## Instructions for the task
Every line in the data below that has the word "embray" should be returned.

## Supplied material

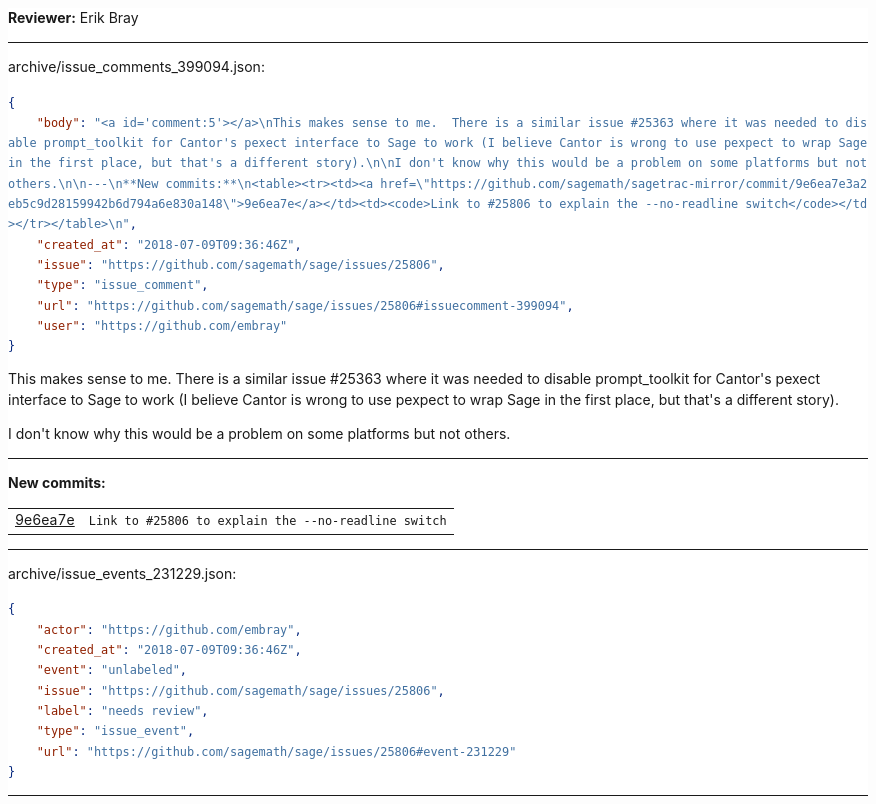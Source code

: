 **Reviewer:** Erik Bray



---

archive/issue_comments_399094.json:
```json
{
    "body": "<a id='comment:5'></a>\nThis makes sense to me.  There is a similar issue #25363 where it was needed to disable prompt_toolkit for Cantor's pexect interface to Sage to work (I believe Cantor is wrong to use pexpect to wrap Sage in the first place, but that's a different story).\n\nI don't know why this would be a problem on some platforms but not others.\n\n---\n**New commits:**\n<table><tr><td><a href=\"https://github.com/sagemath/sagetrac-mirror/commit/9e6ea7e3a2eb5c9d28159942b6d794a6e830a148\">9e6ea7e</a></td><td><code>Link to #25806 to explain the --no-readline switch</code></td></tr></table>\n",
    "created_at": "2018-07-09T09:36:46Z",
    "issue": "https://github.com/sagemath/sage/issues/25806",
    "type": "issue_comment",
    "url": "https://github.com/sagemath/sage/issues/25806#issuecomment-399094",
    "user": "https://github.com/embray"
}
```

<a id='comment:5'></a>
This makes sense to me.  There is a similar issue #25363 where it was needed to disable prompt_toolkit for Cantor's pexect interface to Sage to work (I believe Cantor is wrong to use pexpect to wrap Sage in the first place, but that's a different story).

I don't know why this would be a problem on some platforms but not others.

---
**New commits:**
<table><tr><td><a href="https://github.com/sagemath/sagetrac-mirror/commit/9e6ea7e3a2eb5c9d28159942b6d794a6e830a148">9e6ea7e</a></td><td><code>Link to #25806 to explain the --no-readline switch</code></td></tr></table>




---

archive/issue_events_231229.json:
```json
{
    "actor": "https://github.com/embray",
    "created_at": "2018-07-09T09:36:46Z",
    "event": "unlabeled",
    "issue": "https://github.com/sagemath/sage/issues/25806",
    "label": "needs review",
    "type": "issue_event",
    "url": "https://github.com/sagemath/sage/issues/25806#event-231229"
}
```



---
==
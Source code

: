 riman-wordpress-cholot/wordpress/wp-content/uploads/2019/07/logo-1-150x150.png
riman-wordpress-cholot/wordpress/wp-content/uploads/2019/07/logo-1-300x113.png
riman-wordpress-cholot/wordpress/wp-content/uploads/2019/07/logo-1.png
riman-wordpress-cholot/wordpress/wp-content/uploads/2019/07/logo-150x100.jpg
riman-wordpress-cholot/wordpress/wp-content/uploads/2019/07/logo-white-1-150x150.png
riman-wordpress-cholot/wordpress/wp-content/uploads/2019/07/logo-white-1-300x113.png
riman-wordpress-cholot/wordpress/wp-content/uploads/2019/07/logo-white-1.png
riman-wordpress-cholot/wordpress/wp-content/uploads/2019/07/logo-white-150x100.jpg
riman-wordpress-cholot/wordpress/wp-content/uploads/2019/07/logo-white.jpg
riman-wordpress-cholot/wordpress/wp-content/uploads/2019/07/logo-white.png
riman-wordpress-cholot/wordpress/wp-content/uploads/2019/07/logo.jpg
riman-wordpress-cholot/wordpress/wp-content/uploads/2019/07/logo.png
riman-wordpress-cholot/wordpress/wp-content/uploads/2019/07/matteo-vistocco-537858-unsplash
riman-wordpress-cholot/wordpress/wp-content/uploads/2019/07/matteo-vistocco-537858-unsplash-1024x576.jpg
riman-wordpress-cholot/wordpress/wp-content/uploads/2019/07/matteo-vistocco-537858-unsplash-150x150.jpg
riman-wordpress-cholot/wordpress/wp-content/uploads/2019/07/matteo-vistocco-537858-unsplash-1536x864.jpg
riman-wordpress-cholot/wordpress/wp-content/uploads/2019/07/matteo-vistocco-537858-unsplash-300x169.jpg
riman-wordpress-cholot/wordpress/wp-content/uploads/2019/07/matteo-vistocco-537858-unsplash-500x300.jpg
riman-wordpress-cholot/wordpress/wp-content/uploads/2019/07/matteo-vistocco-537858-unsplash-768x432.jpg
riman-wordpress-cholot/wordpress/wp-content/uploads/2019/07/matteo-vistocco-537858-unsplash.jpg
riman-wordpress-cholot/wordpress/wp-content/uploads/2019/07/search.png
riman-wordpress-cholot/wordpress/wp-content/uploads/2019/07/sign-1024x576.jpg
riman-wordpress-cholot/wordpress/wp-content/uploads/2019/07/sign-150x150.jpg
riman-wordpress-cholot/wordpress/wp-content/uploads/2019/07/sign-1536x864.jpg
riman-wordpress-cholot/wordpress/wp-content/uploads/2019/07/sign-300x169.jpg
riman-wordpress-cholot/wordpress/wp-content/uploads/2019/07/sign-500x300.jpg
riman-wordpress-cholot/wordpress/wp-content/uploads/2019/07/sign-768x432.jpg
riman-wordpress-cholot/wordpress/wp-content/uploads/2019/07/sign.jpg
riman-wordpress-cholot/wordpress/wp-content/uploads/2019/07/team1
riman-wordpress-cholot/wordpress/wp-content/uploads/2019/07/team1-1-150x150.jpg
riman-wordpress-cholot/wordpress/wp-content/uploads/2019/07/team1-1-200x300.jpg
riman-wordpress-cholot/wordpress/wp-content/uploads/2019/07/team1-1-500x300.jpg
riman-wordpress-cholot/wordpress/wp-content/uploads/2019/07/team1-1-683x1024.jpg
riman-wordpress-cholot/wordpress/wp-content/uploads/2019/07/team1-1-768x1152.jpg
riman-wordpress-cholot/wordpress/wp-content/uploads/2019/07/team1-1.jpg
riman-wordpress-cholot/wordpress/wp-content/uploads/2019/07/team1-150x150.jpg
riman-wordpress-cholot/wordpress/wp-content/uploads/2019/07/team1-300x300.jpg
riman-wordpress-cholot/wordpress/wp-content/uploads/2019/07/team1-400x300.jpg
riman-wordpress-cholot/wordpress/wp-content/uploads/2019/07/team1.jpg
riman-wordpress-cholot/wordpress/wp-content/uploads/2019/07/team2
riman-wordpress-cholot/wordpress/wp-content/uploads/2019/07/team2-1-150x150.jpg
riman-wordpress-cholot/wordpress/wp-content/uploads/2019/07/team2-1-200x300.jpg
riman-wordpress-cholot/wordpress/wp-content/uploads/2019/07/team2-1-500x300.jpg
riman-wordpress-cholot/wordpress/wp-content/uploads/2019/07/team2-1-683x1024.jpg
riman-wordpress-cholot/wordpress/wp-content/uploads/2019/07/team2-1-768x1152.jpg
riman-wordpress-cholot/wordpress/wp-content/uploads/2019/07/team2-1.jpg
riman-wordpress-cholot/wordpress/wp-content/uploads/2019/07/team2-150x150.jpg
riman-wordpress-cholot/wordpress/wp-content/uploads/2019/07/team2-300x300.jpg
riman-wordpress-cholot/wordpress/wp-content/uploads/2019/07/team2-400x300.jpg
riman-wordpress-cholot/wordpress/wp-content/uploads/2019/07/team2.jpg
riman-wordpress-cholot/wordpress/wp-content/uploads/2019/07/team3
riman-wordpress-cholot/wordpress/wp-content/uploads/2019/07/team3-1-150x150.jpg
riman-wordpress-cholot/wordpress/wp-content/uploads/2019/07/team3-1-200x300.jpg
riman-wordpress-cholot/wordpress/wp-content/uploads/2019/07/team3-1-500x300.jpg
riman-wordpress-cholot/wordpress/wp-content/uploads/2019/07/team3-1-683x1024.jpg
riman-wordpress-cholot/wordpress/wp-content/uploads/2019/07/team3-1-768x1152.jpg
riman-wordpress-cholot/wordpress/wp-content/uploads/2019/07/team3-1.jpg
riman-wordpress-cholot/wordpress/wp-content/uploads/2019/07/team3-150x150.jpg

## Solution for this problem
    "user": "https://github.com/embray"
    "actor": "https://github.com/embray",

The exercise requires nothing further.